Sarah Fuller Flower nasceu em 22 de fevereiro de 1805, em Harlow, no condado de Essex. Filha do editor e ativista Benjamin Flower, perdeu a mãe ainda criança e cresceu em um lar de ideias liberais, educada pelo pai em meio a debates sobre liberdade religiosa e social.
Após a morte do pai, ela e a irmã, a compositora Eliza Flower, passaram a viver sob os cuidados do pastor unitarista William Johnson Fox, em Londres. Ali se tornaram parte de um círculo intelectual que incluía o poeta Robert Browning e a escritora Harriet Martineau.
Sarah tentou a carreira de atriz, interpretando Lady Macbeth em 1837 com boa recepção, mas a saúde frágil, agravada por uma surdez herdada do pai, a fez abandonar os palcos. Voltou-se então à escrita, publicando poemas e peças, entre eles o poema dramático Vivia Perpetua, sobre uma jovem mártir cristã e a liberdade de consciência.

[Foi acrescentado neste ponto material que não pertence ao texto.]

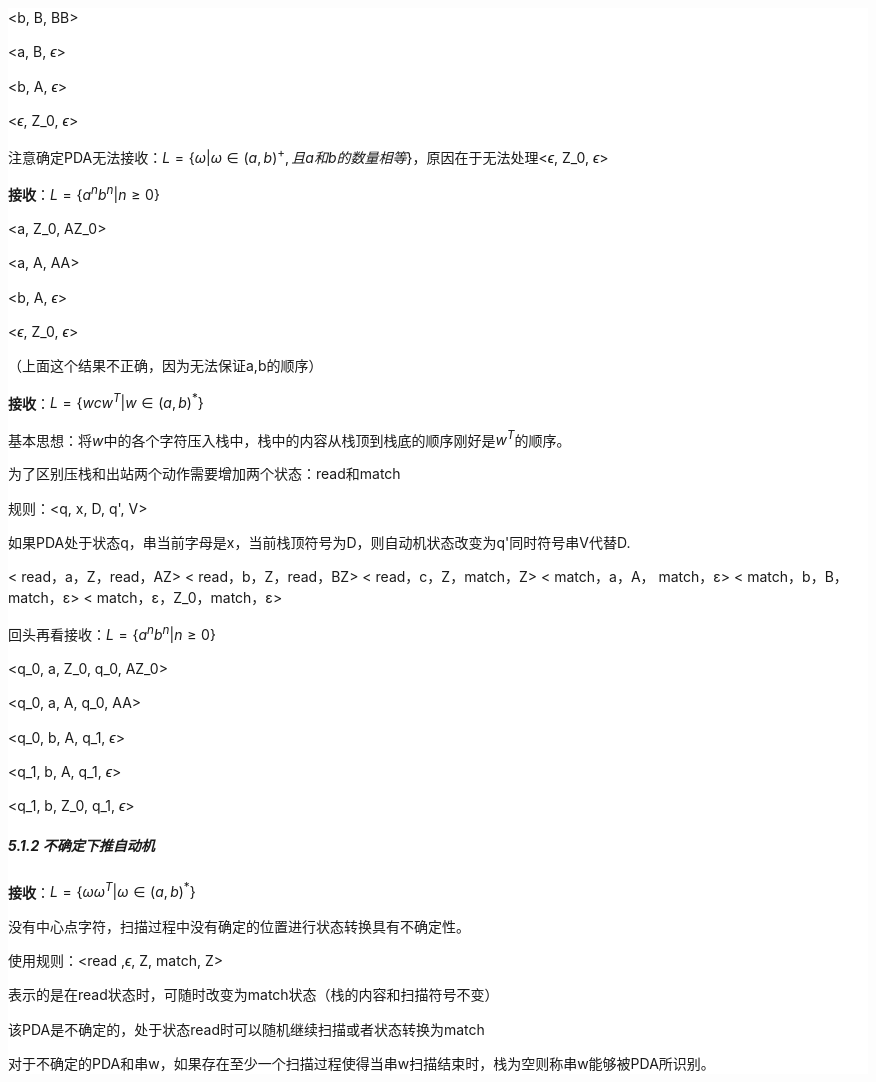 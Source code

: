 <b, B, BB>

<a, B, $\epsilon$>

<b, A, $\epsilon$>

<$\epsilon$, Z_0, $\epsilon$>

注意确定PDA无法接收：$L=\{\omega|\omega\in (a,b)^+,且a和b的数量相等\}$，原因在于无法处理<$\epsilon$, Z_0, $\epsilon$>

**接收**：$L=\{a^nb^n|n\geq 0\}$

<a, Z_0, AZ_0>

<a, A, AA>

<b, A, $\epsilon$>

<$\epsilon$, Z_0, $\epsilon$>

（上面这个结果不正确，因为无法保证a,b的顺序）

**接收**：$L=\{wcw^T|w\in (a,b)^\ast\}$

基本思想：将$w$中的各个字符压入栈中，栈中的内容从栈顶到栈底的顺序刚好是$w^T$的顺序。

为了区别压栈和出站两个动作需要增加两个状态：read和match

规则：<q, x, D, q', V>

如果PDA处于状态q，串当前字母是x，当前栈顶符号为D，则自动机状态改变为q'同时符号串V代替D.

< read，a，Z，read，AZ>
< read，b，Z，read，BZ>
< read，c，Z，match，Z>
< match，a，A， match，ε>
< match，b，B， match，ε>
< match，ε，Z_0，match，ε>

回头再看接收：$L=\{a^nb^n|n\geq 0\}$

<q_0, a, Z_0, q_0, AZ_0>

<q_0, a, A, q_0, AA>

<q_0, b, A, q_1, $\epsilon$>

<q_1, b, A, q_1, $\epsilon$>

<q_1, b, Z_0, q_1, $\epsilon$>

##### 5.1.2 不确定下推自动机

**接收**：$L=\{\omega\omega^T|\omega\in (a,b)^\ast\}$

没有中心点字符，扫描过程中没有确定的位置进行状态转换具有不确定性。

使用规则：<read ,$\epsilon$, Z, match, Z>

表示的是在read状态时，可随时改变为match状态（栈的内容和扫描符号不变）

该PDA是不确定的，处于状态read时可以随机继续扫描或者状态转换为match 

对于不确定的PDA和串w，如果存在至少一个扫描过程使得当串w扫描结束时，栈为空则称串w能够被PDA所识别。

Sua fé seguia a tradição unitarista, que discorda da doutrina da Trindade professada pela maioria das igrejas cristãs. Foi nesse contexto, escrevendo hinos para o hinário do seu pastor, que ela compôs, por volta de 1841, os versos que se tornariam Mais perto quero estar, inspirados no sonho da escada de Jacó, em Betel.
O hino atravessou fronteiras doutrinárias e se tornou um dos cânticos mais amados da cristandade, cantado em funerais, hospitais e momentos de provação ao redor do mundo. A tradição, sem confirmação histórica definitiva, de que a banda do Titanic o tocou enquanto o navio afundava, em 1912, ajudou a consagrá-lo na memória popular.
Sarah morreu de tuberculose em 14 de agosto de 1848, aos 43 anos, dois anos depois de cuidar da irmã Eliza, vítima da mesma doença. Foi sepultada ao lado dela e dos pais, no cemitério de Foster Street, perto de Harlow.
Seus versos seguem ensinando que a proximidade com Deus não depende de conforto ou de circunstâncias favoráveis, mas pode ser buscada em meio à dor, à dúvida e à perda. É esse anseio, simples e universal, que continua a unir cristãos de tradições diferentes ao redor do mundo.